Hi,
First: I need a webcrawler, but it’s not necessary that it is written in java, I only want to use it in windows and I want that the crawler is really fast, really really fast!
I have a list with needed features (I even have a sketch of the wished surface):
- The crawler should extract all links from a website
-> Needed specification: If I want, the crawler only should extract links which include a parameter, given by a textfield (if I write “web” in the field, it only should extract links including the word “web”)
-> Needed specification: If I want, the crawler only should extract intern links (on this site, no outter links)
- If I want the crawler should extract the text of the html tags (activated by a checkbox)
-> Checkbox: title (extracts the text of the titel tag)
-> Checkbox: description (extracts the text of the meta tag description)
-> Checkbox: keywords (extracts the text of the meta tag description)
-> Checkbox: Body (extracts all text between the body tags)

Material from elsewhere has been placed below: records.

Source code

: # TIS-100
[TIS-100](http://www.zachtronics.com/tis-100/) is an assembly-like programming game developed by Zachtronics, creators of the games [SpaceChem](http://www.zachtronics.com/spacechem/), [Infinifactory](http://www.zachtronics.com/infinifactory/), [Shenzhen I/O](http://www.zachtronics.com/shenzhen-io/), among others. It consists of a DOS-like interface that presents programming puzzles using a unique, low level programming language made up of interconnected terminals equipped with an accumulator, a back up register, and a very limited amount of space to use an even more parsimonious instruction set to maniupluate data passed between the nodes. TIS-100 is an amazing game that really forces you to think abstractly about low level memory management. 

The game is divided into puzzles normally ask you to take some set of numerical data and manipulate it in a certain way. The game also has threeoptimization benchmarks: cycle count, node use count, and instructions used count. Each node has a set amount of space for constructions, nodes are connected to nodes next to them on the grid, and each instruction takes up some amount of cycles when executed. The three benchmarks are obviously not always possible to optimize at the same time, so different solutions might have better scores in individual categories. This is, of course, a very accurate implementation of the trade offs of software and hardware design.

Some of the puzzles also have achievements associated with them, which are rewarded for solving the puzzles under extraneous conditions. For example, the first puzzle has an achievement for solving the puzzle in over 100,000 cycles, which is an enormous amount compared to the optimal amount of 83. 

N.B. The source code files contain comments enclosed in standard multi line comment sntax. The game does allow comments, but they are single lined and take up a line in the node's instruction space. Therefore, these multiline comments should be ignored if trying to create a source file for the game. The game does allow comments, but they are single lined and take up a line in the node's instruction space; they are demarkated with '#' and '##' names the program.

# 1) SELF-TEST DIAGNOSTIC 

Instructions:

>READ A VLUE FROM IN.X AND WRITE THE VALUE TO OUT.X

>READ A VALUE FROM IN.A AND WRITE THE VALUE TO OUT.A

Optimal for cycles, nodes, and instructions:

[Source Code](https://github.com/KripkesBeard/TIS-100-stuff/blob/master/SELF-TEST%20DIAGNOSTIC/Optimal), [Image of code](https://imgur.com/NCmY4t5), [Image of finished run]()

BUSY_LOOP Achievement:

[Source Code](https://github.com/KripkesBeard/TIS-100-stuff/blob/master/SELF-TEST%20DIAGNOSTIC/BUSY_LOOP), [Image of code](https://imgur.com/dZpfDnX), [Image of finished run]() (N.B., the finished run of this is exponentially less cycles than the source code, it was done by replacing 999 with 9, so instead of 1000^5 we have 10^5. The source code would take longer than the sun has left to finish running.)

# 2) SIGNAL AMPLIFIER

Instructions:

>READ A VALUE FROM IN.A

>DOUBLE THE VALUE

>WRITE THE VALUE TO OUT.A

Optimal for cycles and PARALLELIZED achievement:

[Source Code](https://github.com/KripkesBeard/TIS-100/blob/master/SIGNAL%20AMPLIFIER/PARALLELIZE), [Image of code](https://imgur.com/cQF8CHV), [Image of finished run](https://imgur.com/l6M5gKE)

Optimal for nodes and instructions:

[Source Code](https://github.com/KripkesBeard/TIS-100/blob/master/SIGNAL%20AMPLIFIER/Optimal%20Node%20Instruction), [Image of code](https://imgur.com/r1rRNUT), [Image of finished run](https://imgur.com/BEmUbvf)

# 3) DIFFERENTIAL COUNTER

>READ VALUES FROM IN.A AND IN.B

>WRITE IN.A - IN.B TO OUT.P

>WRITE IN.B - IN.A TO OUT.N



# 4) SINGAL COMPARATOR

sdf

-> Checkbox: Body only text (extracts ONLY text, all html tags will be stripped)
-> Checkbox: H1 Tag
-> Checkbox: H2 Tag
-> Checkbox: H3 Tag
-> Checkbox: b (for bold) tag
- The crawler should get the links by:
-> A text field in the crawler surface
-> or by a txt file
- The crawler should write the extracted links and maybe the tags and so on (like title,description,keywords,h1….) in:
-> A txt file
-> or a html file
- I want to set the linkdepth by a textfield
- I want to add own html tags for extraction (besides h1,h2,h3,title,description) like: p,tr,div and so on so it should extract the text of this tags – I want to add this tags manually by a textfield
- I want a statistic in the crawler with:
-> Runtime (how long does the crawler runs since I’ve presse dthe start button?)
-> URLs indexed
-> how many sites does the crawler index per second?
- The crawler even should:
-> read the status codes of a website (like 400,404,200….)
I want two more features but I don’t want to descripte them now – more if you will get the job.
I hope someone can help me!